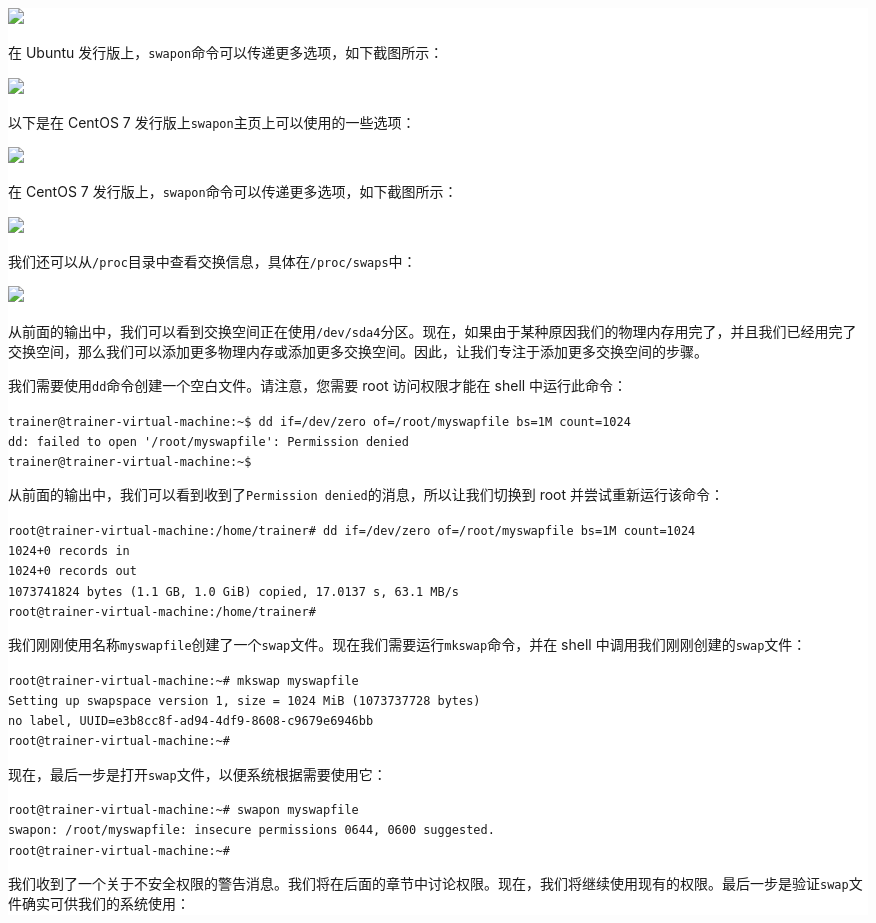 ![](https://github.com/OpenDocCN/freelearn-linux-pt2-zh/raw/master/docs/comptia-linux-crt-gd/img/00018.jpeg)

在 Ubuntu 发行版上，`swapon`命令可以传递更多选项，如下截图所示：

![](https://github.com/OpenDocCN/freelearn-linux-pt2-zh/raw/master/docs/comptia-linux-crt-gd/img/00019.jpeg)

以下是在 CentOS 7 发行版上`swapon`主页上可以使用的一些选项：

![](https://github.com/OpenDocCN/freelearn-linux-pt2-zh/raw/master/docs/comptia-linux-crt-gd/img/00020.jpeg)

在 CentOS 7 发行版上，`swapon`命令可以传递更多选项，如下截图所示：

![](https://github.com/OpenDocCN/freelearn-linux-pt2-zh/raw/master/docs/comptia-linux-crt-gd/img/00021.jpeg)

我们还可以从`/proc`目录中查看交换信息，具体在`/proc/swaps`中：

![](https://github.com/OpenDocCN/freelearn-linux-pt2-zh/raw/master/docs/comptia-linux-crt-gd/img/00022.jpeg)

从前面的输出中，我们可以看到交换空间正在使用`/dev/sda4`分区。现在，如果由于某种原因我们的物理内存用完了，并且我们已经用完了交换空间，那么我们可以添加更多物理内存或添加更多交换空间。因此，让我们专注于添加更多交换空间的步骤。

我们需要使用`dd`命令创建一个空白文件。请注意，您需要 root 访问权限才能在 shell 中运行此命令：

```
trainer@trainer-virtual-machine:~$ dd if=/dev/zero of=/root/myswapfile bs=1M count=1024
dd: failed to open '/root/myswapfile': Permission denied
trainer@trainer-virtual-machine:~$
```

从前面的输出中，我们可以看到收到了`Permission denied`的消息，所以让我们切换到 root 并尝试重新运行该命令：

```
root@trainer-virtual-machine:/home/trainer# dd if=/dev/zero of=/root/myswapfile bs=1M count=1024
1024+0 records in
1024+0 records out
1073741824 bytes (1.1 GB, 1.0 GiB) copied, 17.0137 s, 63.1 MB/s
root@trainer-virtual-machine:/home/trainer#
```

我们刚刚使用名称`myswapfile`创建了一个`swap`文件。现在我们需要运行`mkswap`命令，并在 shell 中调用我们刚刚创建的`swap`文件：

```
root@trainer-virtual-machine:~# mkswap myswapfile
Setting up swapspace version 1, size = 1024 MiB (1073737728 bytes)
no label, UUID=e3b8cc8f-ad94-4df9-8608-c9679e6946bb
root@trainer-virtual-machine:~#
```

现在，最后一步是打开`swap`文件，以便系统根据需要使用它：

```
root@trainer-virtual-machine:~# swapon myswapfile
swapon: /root/myswapfile: insecure permissions 0644, 0600 suggested.
root@trainer-virtual-machine:~#
```

我们收到了一个关于不安全权限的警告消息。我们将在后面的章节中讨论权限。现在，我们将继续使用现有的权限。最后一步是验证`swap`文件确实可供我们的系统使用：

** ASSIGNED TASK **
An exact copy of every entry above is needed, minus the pictures.

** RESPONSE BOX **
 ![](https://github.com/OpenDocCN/freelearn-linux-pt2-zh/raw/master/docs/comptia-linux-crt-gd/img/00018.jpeg)

在 Ubuntu 发行版上，`swapon`命令可以传递更多选项，如下截图所示：

![](https://github.com/OpenDocCN/freelearn-linux-pt2-zh/raw/master/docs/comptia-linux-crt-gd/img/00019.jpeg)

以下是在 CentOS 7 发行版上`swapon`主页上可以使用的一些选项：

![](https://github.com/OpenDocCN/freelearn-linux-pt2-zh/raw/master/docs/comptia-linux-crt-gd/img/00020.jpeg)

在 CentOS 7 发行版上，`swapon`命令可以传递更多选项，如下截图所示：

![](https://github.com/OpenDocCN/freelearn-linux-pt2-zh/raw/master/docs/comptia-linux-crt-gd/img/00021.jpeg)

我们还可以从`/proc`目录中查看交换信息，具体在`/proc/swaps`中：

![](https://github.com/OpenDocCN/freelearn-linux-pt2-zh/raw/master/docs/comptia-linux-crt-gd/img/00022.jpeg)

从前面的输出中，我们可以看到交换空间正在使用`/dev/sda4`分区。现在，如果由于某种原因我们的物理内存用完了，并且我们已经用完了交换空间，那么我们可以添加更多物理内存或添加更多交换空间。因此，让我们专注于添加更多交换空间的步骤。

我们需要使用`dd`命令创建一个空白文件。请注意，您需要 root 访问权限才能在 shell 中运行此命令：

```
trainer@trainer-virtual-machine:~$ dd if=/dev/zero of=/root/myswapfile bs=1M count=1024
dd: failed to open '/root/myswapfile': Permission denied
trainer@trainer-virtual-machine:~$
```

从前面的输出中，我们可以看到收到了`Permission denied`的消息，所以让我们切换到 root 并尝试重新运行该命令：

```
root@trainer-virtual-machine:/home/trainer# dd if=/dev/zero of=/root/myswapfile bs=1M count=1024
1024+0 records in
1024+0 records out
1073741824 bytes (1.1 GB, 1.0 GiB) copied, 17.0137 s, 63.1 MB/s
root@trainer-virtual-machine:/home/trainer#
```

我们刚刚使用名称`myswapfile`创建了一个`swap`文件。现在我们需要运行`mkswap`命令，并在 shell 中调用我们刚刚创建的`swap`文件：

```
root@trainer-virtual-machine:~# mkswap myswapfile
Setting up swapspace version 1, size = 1024 MiB (1073737728 bytes)
no label, UUID=e3b8cc8f-ad94-4df9-8608-c9679e6946bb
root@trainer-virtual-machine:~#
```

现在，最后一步是打开`swap`文件，以便系统根据需要使用它：

```
root@trainer-virtual-machine:~# swapon myswapfile
swapon: /root/myswapfile: insecure permissions 0644, 0600 suggested.
root@trainer-virtual-machine:~#
```

我们收到了一个关于不安全权限的警告消息。我们将在后面的章节中讨论权限。现在，我们将继续使用现有的权限。最后一步是验证`swap`文件确实可供我们的系统使用：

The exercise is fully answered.